いかにピリピリしていたとはいえ、敵か味方か判別も付けぬままに攻撃を仕掛けてしまったことに今更恥じ入りながら、ナルフィはそれでも用心深く尋ねた。
「…その前に貴公のお名前を承りましょう」
 彼は一国の公女に対するに相応しい礼を取って、名乗った。
「失礼しました、銀姫将軍閣下シアラ・センティアー。私はサーティスと申します。綺翔殿の愁柳殿下に、エルンストを通して知己を頂いておりました。今日、ちょっとした約束があってお訪ねしたのですが、どうやらいつもと違う御方がいらっしゃるようなので…」
 ナルフィは頷いて言った。
「…愁柳様も、エルンスト殿も、今ここにはいらっしゃいません…。愁柳様は桂鷲親王に拉致され、エルンスト殿がそれを助け出しに、白蓮殿へ…」
「…! あの莫迦が焦って行動に出ましたか…」
 サーティスもこの国の住人であるからには、桂鷲に対しては然るべき言葉遣いがある筈だが、平然とそう言い放った。
「…では、あなた方にここで待っているように指示したのは、エルンストですか」
「ええ、そうです」
 サーティスは一瞬何か考えるように若草色の目を伏せたが、ラースに向き直って言った。
「そこの従者殿、動けるか」
「あ、はいっ」
「ノーア公女殿下、すぐにここを出て私の家へおいでなさい。

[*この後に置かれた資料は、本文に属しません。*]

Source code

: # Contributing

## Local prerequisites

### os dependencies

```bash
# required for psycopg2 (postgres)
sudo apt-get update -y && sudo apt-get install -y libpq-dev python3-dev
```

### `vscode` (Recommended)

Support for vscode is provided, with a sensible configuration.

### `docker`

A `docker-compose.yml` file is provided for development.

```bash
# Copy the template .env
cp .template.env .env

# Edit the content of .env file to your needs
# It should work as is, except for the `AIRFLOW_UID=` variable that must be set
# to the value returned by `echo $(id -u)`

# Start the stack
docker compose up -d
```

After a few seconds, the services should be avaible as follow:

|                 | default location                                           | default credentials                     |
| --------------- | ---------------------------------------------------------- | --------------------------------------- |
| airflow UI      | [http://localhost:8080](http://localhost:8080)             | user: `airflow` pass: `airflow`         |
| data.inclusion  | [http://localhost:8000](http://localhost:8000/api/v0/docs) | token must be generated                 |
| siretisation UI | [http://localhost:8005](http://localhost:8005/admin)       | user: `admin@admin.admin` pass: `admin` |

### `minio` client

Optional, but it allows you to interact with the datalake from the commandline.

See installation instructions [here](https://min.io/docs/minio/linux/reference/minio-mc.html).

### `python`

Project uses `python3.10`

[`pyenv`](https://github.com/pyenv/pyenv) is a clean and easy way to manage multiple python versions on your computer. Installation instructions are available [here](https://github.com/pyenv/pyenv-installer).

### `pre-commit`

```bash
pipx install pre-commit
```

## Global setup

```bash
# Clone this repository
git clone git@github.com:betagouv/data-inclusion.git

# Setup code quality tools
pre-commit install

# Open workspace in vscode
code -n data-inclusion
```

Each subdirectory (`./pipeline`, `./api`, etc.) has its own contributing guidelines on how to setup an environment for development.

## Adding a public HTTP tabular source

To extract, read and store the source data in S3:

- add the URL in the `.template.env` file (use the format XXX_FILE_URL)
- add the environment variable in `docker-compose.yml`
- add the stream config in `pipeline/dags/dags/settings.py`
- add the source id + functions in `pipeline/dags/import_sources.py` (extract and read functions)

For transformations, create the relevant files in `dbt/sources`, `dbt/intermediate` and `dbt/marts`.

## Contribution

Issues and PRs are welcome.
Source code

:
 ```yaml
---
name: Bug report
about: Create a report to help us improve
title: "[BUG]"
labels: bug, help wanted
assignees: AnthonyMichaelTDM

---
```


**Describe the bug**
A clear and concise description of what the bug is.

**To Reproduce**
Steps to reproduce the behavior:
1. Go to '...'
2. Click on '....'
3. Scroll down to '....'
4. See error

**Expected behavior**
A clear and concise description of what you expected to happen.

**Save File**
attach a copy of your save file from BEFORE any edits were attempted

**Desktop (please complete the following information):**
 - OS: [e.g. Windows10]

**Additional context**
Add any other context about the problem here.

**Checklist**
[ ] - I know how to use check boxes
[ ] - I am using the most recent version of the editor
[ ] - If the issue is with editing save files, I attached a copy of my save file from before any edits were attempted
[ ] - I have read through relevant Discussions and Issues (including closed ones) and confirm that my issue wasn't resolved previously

エルンストにはすぐ分かるように合図を残します。…私を、御信用頂けますか」
 ラースは、はっとしてナルフィを見た。…彼が桂鷲の手先でないと示すものは、今の時点では皆無なのである。
「…信じましょう」
 サーティスはその答えに優美な笑みをして、護身用の剣の柄に手をかけると言った。
「それでは、何やらうるさいのが表で待ち構えているようなので、樹園から北門へ出て西を目指してください。…すぐに追いつきますから」
 気配に気づいたラースが慌てて剣を抜きかけたが、サーティスの一言で抑えられた。
「従者が離れてどうするんです。…さ、お早く!」
 ナルフィらが樹園に出たのを確かめて灯明を点すと、サーティスは表戸を開いた。居並ぶ面々を見渡し、余裕以外の何物でも無い笑みを閃かせる。
「…なんとも命を無駄遣いする奴等だ。無益な生涯で終えたくなければ先に退け。見れば、桂鷲配下とはいえ名のある豪族の末裔だろう。家名に恥を上塗りすることもなかろうに」
「ノーアの公女をどこへやった!」
「…そのうち、こんな事をしている暇はなくなるぞ。いいのか」
 明らかに挑発だった。…だが、彼らはそれに気付かない。
 先に抜きかけたのは襲撃者達だったが、抜き終えたのはサーティスのほうが先だった。…否、斬ったのは、と言うべきか。
 数種の悲鳴が上がる。数本の剣と、新たな血の飛沫が綺翔殿の床に散った。
 西方で言う、『居合い』…抜きざまに相手の手首の内側、首筋などを斬る。このときサーティスは殺す気がなかったから、手首を、それも前に出ていた数人を一気に斬った。サーティスの思惑通り、見苦しいまでに慌ててくれる。
 傍らの灯明に、サーティスが何か、手の中の物を近付けた。
「…せっかくの来訪だ。土産を進呈しよう」
 それはサーティスの手を離れ、ころころっと彼らのほうへ転がった。それに、視線が集中する。
「……?」
 綺翔殿が僅かに揺らいだのは、その直後だった。
 恐れ入った素早さと言うべきであろう。サーティスは既にその時館を離れている。
「黒鉛と硫黄の比率はあれでよさそうだな…なかなか派手に炸裂する。あれで不発だったら目も当てられなかったが…」
 綺翔殿の裏手に繋いでおいた馬を駆りながら、サーティスはとんでもないことを呟いた。どうやらこの男、この場を試験に利用したらしい…。